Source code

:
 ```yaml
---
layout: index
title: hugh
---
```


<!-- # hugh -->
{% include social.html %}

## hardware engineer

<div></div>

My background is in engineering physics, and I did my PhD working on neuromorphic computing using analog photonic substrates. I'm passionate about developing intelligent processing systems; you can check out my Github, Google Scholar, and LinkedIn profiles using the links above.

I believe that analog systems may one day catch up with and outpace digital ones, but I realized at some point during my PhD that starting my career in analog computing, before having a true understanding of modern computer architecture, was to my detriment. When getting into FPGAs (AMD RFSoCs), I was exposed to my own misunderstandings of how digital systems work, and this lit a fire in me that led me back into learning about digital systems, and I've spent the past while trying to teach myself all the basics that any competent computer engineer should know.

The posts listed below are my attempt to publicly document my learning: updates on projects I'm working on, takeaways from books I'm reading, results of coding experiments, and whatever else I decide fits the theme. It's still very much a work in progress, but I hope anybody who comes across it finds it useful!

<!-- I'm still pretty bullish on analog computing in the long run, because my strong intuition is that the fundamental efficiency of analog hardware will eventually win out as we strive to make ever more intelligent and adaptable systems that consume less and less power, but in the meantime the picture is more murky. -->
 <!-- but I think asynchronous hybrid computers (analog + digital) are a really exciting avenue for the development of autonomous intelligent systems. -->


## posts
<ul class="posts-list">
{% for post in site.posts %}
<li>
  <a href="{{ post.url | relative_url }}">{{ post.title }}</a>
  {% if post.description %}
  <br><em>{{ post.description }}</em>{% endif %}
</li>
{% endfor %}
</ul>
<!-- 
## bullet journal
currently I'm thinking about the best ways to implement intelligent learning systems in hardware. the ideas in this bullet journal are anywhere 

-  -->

━━━━━━━━

Return the data above in full. Keep every line exactly as it is.

Source code

:
 ```yaml
---
layout: index
title: hugh
---
```


<!-- # hugh -->
{% include social.html %}

## hardware engineer

<div></div>

My background is in engineering physics, and I did my PhD working on neuromorphic computing using analog photonic substrates. I'm passionate about developing intelligent processing systems; you can check out my Github, Google Scholar, and LinkedIn profiles using the links above.

I believe that analog systems may one day catch up with and outpace digital ones, but I realized at some point during my PhD that starting my career in analog computing, before having a true understanding of modern computer architecture, was to my detriment. When getting into FPGAs (AMD RFSoCs), I was exposed to my own misunderstandings of how digital systems work, and this lit a fire in me that led me back into learning about digital systems, and I've spent the past while trying to teach myself all the basics that any competent computer engineer should know.

The posts listed below are my attempt to publicly document my learning: updates on projects I'm working on, takeaways from books I'm reading, results of coding experiments, and whatever else I decide fits the theme. It's still very much a work in progress, but I hope anybody who comes across it finds it useful!

<!-- I'm still pretty bullish on analog computing in the long run, because my strong intuition is that the fundamental efficiency of analog hardware will eventually win out as we strive to make ever more intelligent and adaptable systems that consume less and less power, but in the meantime the picture is more murky. -->
 <!-- but I think asynchronous hybrid computers (analog + digital) are a really exciting avenue for the development of autonomous intelligent systems. -->


## posts
<ul class="posts-list">
{% for post in site.posts %}
<li>
  <a href="{{ post.url | relative_url }}">{{ post.title }}</a>
  {% if post.description %}
  <br><em>{{ post.description }}</em>{% endif %}
</li>
{% endfor %}
</ul>
<!-- 
## bullet journal
currently I'm thinking about the best ways to implement intelligent learning systems in hardware. the ideas in this bullet journal are anywhere 

-  -->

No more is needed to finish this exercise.